Awalnya saya tidak “ngeh”. Karena itu, saya membantah. “Apa bedanya foto Walikota Surabaya pidato di acara ini, dengan pidato di rapat kerja yang lain? Tidak ada bedanya. Semua hanya menampilkan gambar orang pidato. Apa menariknya gambar orang pidato? Apa yang bisa diceritakan dari gambar ini?” tanya Dahlan.

Ketika saya sodorkan foto walikota menggunting pita, Dahlan lagi-lagi mengatakan hal yang sama. “Ini foto humas,” ucap Dahlan.

Jadi, bagaimana membuat foto yang baik? Saya tanya demikian, Dahlan kemudian memberi beberapa saran. Pertama, sebelum memotret, wartawan harus mengerti siapa yang akan melihat foto itu. “Kalau akan dimuat di koran, harus tahu siapa pembaca koran itu? Mayoritas pria atau wanita? Mayoritas dewasa atau remaja? Pengetahuan terhadap siapa konsumen media akan mempengaruhi pilihan objek fotonya,” kata Dahlan.

Kedua, foto berita harus memperlihatkan aktivitas orang agar hidup. Misalnya dalam sebuah kebakaran, orang yang sedang berjuang memadamkan api lebih baik menjadi objek foto, ketimbang foto api yang menyala-nyala.

Memasukkan foto orang yang memadamkan api itu pun tidak boleh sembarangan, alias asal-asalan. “Usahakan foto orang itu kelihatan wajahnya sehingga bisa dikenali pembaca,” kata Dahlan.

“Untuk apa?” tanya saya. “Agar kalau termuat, orang itu merasa bangga karena masuk koran. Kalau ada pembaca lain yang mengenali, pembaca itu akan menginformasikan kepada orang yang ada di dalam koran itu. Jadi, foto seperti itu akan membuat orang bangga dan juga ngerumpi. Yang dirumpikan adalah koran Anda,” jelas Dahlan.

Ketiga, foto berita jangan sampai membuat pembaca tidak suka. Walau foto itu secara jurnalistik benar, tetapi belum tentu disenangi pembaca. Perasaan tidak senang itu membekas sangat lama pada benak pembaca. “Besok-besok, pembaca itu tidak akan mau membaca lagi, karena masih trauma,” kata Dahlan.

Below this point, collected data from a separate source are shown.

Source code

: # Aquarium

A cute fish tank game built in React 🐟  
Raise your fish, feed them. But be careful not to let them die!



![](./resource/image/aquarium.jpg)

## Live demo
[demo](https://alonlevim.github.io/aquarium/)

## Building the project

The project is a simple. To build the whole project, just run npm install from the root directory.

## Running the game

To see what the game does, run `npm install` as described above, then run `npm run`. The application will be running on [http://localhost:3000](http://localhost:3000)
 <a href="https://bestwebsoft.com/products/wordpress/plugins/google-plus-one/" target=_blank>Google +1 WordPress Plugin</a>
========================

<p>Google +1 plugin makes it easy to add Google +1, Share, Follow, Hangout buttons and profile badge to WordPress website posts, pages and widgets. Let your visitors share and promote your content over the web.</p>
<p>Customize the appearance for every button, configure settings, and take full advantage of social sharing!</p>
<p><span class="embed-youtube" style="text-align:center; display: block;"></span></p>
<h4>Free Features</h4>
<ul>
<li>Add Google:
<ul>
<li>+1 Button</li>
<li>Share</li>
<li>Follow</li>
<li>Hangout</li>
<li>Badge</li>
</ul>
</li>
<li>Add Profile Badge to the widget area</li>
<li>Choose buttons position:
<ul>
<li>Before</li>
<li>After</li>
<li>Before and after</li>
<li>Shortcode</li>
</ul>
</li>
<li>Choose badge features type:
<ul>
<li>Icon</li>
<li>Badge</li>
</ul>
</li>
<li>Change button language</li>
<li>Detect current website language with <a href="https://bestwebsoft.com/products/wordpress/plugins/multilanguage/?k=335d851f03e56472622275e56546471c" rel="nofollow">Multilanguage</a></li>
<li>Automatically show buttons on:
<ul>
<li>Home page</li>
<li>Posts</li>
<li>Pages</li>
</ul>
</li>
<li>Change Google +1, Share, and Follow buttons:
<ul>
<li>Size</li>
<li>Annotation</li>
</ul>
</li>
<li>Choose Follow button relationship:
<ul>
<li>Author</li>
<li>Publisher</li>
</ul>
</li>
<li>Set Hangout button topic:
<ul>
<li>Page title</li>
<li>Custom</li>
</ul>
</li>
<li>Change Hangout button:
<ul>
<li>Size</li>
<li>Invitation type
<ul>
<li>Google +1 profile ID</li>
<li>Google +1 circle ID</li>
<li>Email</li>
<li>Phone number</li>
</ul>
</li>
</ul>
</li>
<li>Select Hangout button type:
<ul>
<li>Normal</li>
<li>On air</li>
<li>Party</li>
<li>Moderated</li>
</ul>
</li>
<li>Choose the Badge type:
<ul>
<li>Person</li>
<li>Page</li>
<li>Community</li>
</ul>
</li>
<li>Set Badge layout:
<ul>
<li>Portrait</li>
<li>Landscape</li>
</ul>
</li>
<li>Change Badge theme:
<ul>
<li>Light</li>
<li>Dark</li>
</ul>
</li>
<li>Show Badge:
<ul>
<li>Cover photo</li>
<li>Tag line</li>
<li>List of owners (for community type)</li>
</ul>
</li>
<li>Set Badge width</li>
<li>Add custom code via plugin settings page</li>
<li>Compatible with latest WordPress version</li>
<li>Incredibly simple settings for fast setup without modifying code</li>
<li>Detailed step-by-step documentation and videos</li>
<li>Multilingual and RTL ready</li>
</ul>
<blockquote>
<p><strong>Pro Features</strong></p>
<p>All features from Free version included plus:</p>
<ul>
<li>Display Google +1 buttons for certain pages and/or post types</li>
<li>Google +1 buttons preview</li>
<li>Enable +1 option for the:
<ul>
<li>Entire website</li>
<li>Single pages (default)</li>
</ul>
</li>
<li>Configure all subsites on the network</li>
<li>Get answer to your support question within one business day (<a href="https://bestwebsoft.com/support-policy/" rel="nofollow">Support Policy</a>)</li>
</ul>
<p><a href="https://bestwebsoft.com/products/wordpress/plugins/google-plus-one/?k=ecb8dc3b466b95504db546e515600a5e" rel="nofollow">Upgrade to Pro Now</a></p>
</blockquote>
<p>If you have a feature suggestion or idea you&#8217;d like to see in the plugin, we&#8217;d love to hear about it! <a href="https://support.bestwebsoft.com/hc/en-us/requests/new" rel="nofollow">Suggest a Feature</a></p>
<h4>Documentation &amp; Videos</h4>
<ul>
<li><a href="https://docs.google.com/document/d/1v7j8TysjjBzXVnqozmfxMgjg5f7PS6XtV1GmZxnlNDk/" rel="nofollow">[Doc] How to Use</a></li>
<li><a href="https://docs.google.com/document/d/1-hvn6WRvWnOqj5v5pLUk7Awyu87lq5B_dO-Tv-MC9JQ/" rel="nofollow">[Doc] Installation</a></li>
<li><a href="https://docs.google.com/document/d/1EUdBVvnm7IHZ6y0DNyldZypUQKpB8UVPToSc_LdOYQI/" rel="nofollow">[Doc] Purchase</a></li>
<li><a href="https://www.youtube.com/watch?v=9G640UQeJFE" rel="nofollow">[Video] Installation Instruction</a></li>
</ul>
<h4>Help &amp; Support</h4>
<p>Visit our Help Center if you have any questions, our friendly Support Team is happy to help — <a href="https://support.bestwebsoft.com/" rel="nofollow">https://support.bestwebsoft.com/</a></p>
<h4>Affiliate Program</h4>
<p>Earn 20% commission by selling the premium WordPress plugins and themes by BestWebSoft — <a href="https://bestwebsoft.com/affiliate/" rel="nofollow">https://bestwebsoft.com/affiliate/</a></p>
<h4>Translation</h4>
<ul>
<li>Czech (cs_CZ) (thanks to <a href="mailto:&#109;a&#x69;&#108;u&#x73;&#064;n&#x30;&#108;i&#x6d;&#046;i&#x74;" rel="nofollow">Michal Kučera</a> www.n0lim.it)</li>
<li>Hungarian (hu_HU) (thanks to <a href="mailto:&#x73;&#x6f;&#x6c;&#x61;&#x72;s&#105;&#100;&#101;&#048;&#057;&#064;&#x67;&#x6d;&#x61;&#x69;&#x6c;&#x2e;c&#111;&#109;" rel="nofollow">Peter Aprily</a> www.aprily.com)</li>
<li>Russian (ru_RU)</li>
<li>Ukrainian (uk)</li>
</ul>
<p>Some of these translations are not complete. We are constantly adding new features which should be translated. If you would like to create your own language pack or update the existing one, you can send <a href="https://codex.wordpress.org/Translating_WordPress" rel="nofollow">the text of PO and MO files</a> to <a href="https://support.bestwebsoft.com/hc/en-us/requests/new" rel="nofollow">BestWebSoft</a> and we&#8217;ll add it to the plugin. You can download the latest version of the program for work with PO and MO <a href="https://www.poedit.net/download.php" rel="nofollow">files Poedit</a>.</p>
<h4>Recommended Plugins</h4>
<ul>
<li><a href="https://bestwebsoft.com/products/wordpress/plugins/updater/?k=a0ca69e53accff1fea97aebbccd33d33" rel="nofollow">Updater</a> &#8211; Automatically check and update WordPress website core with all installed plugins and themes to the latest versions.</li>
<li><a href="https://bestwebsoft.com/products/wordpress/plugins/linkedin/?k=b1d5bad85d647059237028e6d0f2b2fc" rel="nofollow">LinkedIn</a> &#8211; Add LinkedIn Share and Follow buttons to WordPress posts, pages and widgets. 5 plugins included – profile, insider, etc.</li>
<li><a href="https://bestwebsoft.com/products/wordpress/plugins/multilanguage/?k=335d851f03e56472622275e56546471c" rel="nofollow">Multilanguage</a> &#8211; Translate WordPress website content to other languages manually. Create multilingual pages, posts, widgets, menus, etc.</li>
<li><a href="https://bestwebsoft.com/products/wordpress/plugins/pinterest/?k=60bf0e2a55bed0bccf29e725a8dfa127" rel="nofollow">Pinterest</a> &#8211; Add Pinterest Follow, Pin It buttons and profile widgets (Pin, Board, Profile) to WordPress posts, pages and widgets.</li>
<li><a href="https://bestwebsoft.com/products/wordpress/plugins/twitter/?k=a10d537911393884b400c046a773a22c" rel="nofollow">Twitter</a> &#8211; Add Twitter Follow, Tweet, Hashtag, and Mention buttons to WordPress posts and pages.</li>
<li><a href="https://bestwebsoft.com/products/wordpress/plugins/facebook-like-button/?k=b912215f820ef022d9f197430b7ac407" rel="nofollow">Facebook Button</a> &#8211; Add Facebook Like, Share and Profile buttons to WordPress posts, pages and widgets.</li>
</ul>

“Apa foto yang bisa membuat trauma pembaca?” tanya saya. “Foto yang sadis dan berdarah-darah harus dihindari. Pembaca kelas menengah tidak menyukai foto-foto itu. Pembaca kelas menengah senang foto orang-orang yang cantik dan wangi,” terang Dahlan.

Yang menarik, Dahlan juga menceritakan soal pentingnya wartawan foto memahami perasaan politik pembaca. “Jangan memajang wajah tokoh politik yang sudah tidak disukai publik. Apalagi memasangnya di halaman satu,” kata Dahlan.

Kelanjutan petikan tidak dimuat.